Birthdays are all about celebrating the birth of those we love and respect. That is why we take the time out to invite friends over, plan parties, bake birthday cakes, and sing loudly to the guest of honor.
It is certainly no different with a military birthday. We celebrate each branch and it’s birthday because we are proud of our military members and what they represent. Below is a quick guide to each of our military branches birthday and a brief history of its birth.
June 14, 1775
The U.S. Army was founded on 14 June 1775, when the Continental Congress authorized enlistment of riflemen to serve the United Colonies,” for one year.
November 10, 1775
The Marine Corps was founded to serve as an infantry unit aboard naval vessels and was responsible for the security of the ship and its crew by conducting offensive and defensive combat during boarding actions and defending the ship’s officers from mutiny
September 18, 1947
Known as the most recent branch of the U.S. military to be formed, the Air Force is also the largest and most technologically advanced air force in the world.

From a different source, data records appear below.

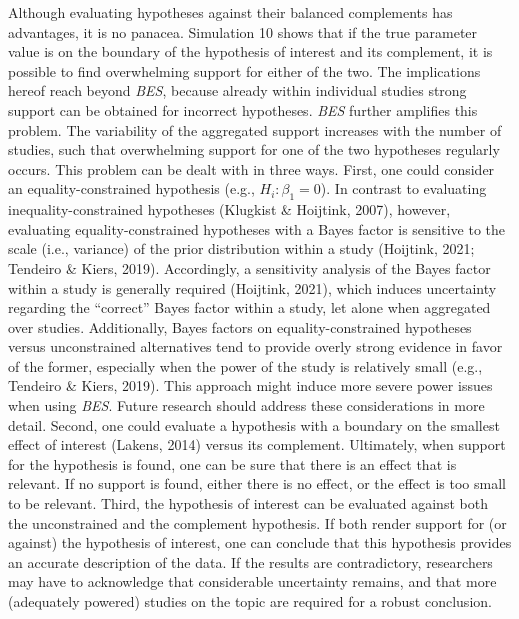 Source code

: \documentclass[
]{interact}
\begin{document}
                    Although evaluating hypotheses against their balanced complements has
                    advantages, it is no panacea. Simulation 10 shows that if the true
                    parameter value is on the boundary of the hypothesis of interest and its
                    complement, it is possible to find overwhelming support for either of
                    the two. The implications hereof reach beyond \emph{BES}, because
                    already within individual studies strong support can be obtained for
                    incorrect hypotheses. \emph{BES} further amplifies this problem. The
                    variability of the aggregated support increases with the number of
                    studies, such that overwhelming support for one of the two hypotheses
                    regularly occurs. This problem can be dealt with in three ways. First,
                    one could consider an equality-constrained hypothesis (e.g.,
                                                                           \(H_i: \beta_1=0\)). In contrast to evaluating inequality-constrained
                    hypotheses (Klugkist \& Hoijtink, 2007), however, evaluating
                    equality-constrained hypotheses with a Bayes factor is sensitive to the
                    scale (i.e., variance) of the prior distribution within a study
                    (Hoijtink, 2021; Tendeiro \& Kiers, 2019). Accordingly, a sensitivity
                    analysis of the Bayes factor within a study is generally required
                    (Hoijtink, 2021), which induces uncertainty regarding the ``correct''
                    Bayes factor within a study, let alone when aggregated over studies.
                    Additionally, Bayes factors on equality-constrained hypotheses versus
                    unconstrained alternatives tend to provide overly strong evidence in
                    favor of the former, especially when the power of the study is
                    relatively small (e.g., Tendeiro \& Kiers, 2019). This approach might
                    induce more severe power issues when using \emph{BES}. Future research
                    should address these considerations in more detail. Second, one could
                    evaluate a hypothesis with a boundary on the smallest effect of interest
                    (Lakens, 2014) versus its complement. Ultimately, when support for the
                    hypothesis is found, one can be sure that there is an effect that is
                    relevant. If no support is found, either there is no effect, or the
                    effect is too small to be relevant. Third, the hypothesis of interest
                    can be evaluated against both the unconstrained and the complement
                    hypothesis. If both render support for (or against) the hypothesis of
                    interest, one can conclude that this hypothesis provides an accurate
                    description of the data. If the results are contradictory, researchers
                    may have to acknowledge that considerable uncertainty remains, and that
                    more (adequately powered) studies on the topic are required for a robust
                    conclusion.
                    
\end{document}
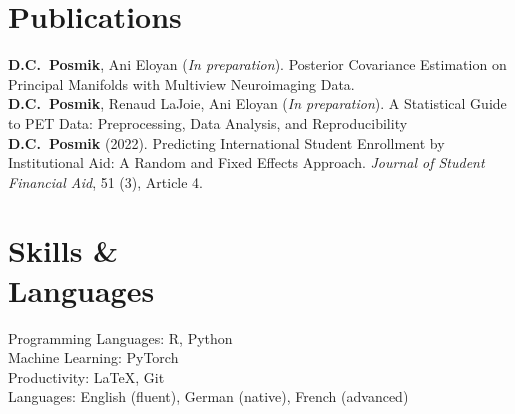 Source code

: \documentclass[margin,line]{res}
\begin{document}
\begin{resume}
\section{\sc Publications}

\textbf{D.C.\ Posmik}, Ani Eloyan (\emph{In preparation}). {Posterior Covariance Estimation on Principal Manifolds with Multiview Neuroimaging Data}. \\[1mm]
\textbf{D.C.\ Posmik}, Renaud LaJoie, Ani Eloyan (\emph{In preparation}). {A Statistical Guide to PET Data: Preprocessing, Data Analysis, and Reproducibility} \\[1mm]
\textbf{D.C.\ Posmik} (2022). {Predicting International Student Enrollment by Institutional Aid: A Random and Fixed Effects Approach}. \textit{Journal of Student Financial Aid}, 51 (3), Article 4.

\section{\sc Skills \& \\ Languages}
Programming Languages: R, Python \\
Machine Learning: PyTorch \\
Productivity: \LaTeX, Git \\
Languages: English (fluent), German (native), French (advanced)

\end{resume}
\end{document}
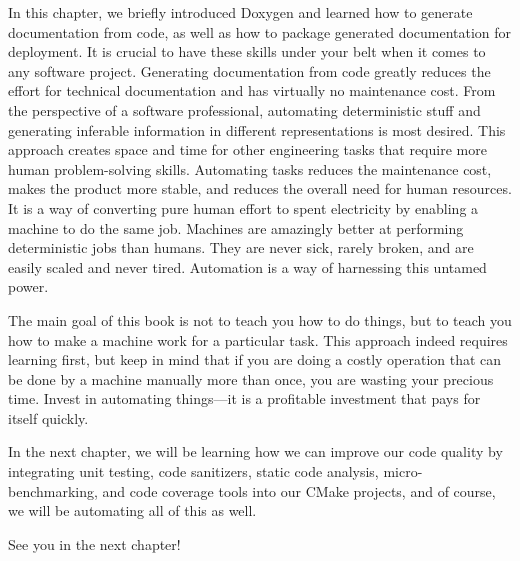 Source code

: In this chapter, we briefly introduced Doxygen and learned how to generate documentation from code, as well as how to package generated documentation for deployment. It is crucial to have these skills under your belt when it comes to any software project. Generating documentation from code greatly reduces the effort for technical documentation and has virtually no maintenance cost. From the perspective of a software professional, automating deterministic stuff and generating inferable information in different representations is most desired. This approach creates space and time for other engineering tasks that require more human problem-solving skills. Automating tasks reduces the maintenance cost, makes the product more stable, and reduces the overall need for human resources. It is a way of converting pure human effort to spent electricity by enabling a machine to do the same job. Machines are amazingly better at performing deterministic jobs than humans. They are never sick, rarely broken, and are easily scaled and never tired. Automation is a way of harnessing this untamed power.

The main goal of this book is not to teach you how to do things, but to teach you how to make a machine work for a particular task. This approach indeed requires learning first, but keep in mind that if you are doing a costly operation that can be done by a machine manually more than once, you are wasting your precious time. Invest in automating things—it is a profitable investment that pays for itself quickly.

In the next chapter, we will be learning how we can improve our code quality by integrating unit testing, code sanitizers, static code analysis, micro-benchmarking, and code coverage tools into our CMake projects, and of course, we will be automating all of this as well.

See you in the next chapter! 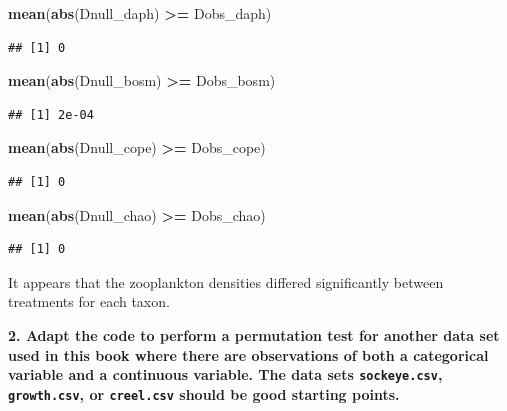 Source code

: \documentclass[]{book}
\newenvironment{Shaded}{\begin{snugshade}}{\end{snugshade}}
\newcommand{\KeywordTok}[1]{\textcolor[rgb]{0.13,0.29,0.53}{\textbf{#1}}}
\newcommand{\NormalTok}[1]{#1}
\newcommand{\OperatorTok}[1]{\textcolor[rgb]{0.81,0.36,0.00}{\textbf{#1}}}
\newcommand{\StringTok}[1]{\textcolor[rgb]{0.31,0.60,0.02}{#1}}
\begin{document}
\begin{Shaded}
\begin{Highlighting}[]
\KeywordTok{mean}\NormalTok{(}\KeywordTok{abs}\NormalTok{(Dnull_daph) }\OperatorTok{>=}\StringTok{ }\NormalTok{Dobs_daph)}
\end{Highlighting}
\end{Shaded}

\begin{verbatim}
## [1] 0
\end{verbatim}

\begin{Shaded}
\begin{Highlighting}[]
\KeywordTok{mean}\NormalTok{(}\KeywordTok{abs}\NormalTok{(Dnull_bosm) }\OperatorTok{>=}\StringTok{ }\NormalTok{Dobs_bosm)}
\end{Highlighting}
\end{Shaded}

\begin{verbatim}
## [1] 2e-04
\end{verbatim}

\begin{Shaded}
\begin{Highlighting}[]
\KeywordTok{mean}\NormalTok{(}\KeywordTok{abs}\NormalTok{(Dnull_cope) }\OperatorTok{>=}\StringTok{ }\NormalTok{Dobs_cope)}
\end{Highlighting}
\end{Shaded}

\begin{verbatim}
## [1] 0
\end{verbatim}

\begin{Shaded}
\begin{Highlighting}[]
\KeywordTok{mean}\NormalTok{(}\KeywordTok{abs}\NormalTok{(Dnull_chao) }\OperatorTok{>=}\StringTok{ }\NormalTok{Dobs_chao)}
\end{Highlighting}
\end{Shaded}

\begin{verbatim}
## [1] 0
\end{verbatim}

It appears that the zooplankton densities differed significantly between treatments for each taxon.

\textbf{2. Adapt the code to perform a permutation test for another data set used in this book where there are observations of both a categorical variable and a continuous variable. The data sets \texttt{sockeye.csv}, \texttt{growth.csv}, or \texttt{creel.csv} should be good starting points.}
\end{document}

Initially part of the United States Army, the USAF was formed as a separate branch of the military on 18 September 1947 under the National Security Act of 1947.
October 13, 1775
The United States Navy traces its origins to the Continental Navy, which the Continental Congress established on 13 October 1775. Since 1972 each CNO has encouraged a Navy-wide celebration of this occasion “to enhance a greater appreciation of our Navy heritage, and to provide a positive influence toward pride and professionalism in the naval service.”
December 13, 1636
The National Guard of the United States is a joint activity of the United States Department of Defense composed of reserve components of the United States Army and the United States Air Force: the Army National Guard of the United States for the Army and the Air National Guard of the United States for the Air Force. It is the oldest component of the Armed Forces of the United States.
August 4, 1790
The Coast Guard’s official history began on 4 August 1790 when President George Washington signed the Tariff Act that authorized the construction of ten vessels, referred to as “cutters,” to enforce federal tariff and trade laws and to prevent smuggling.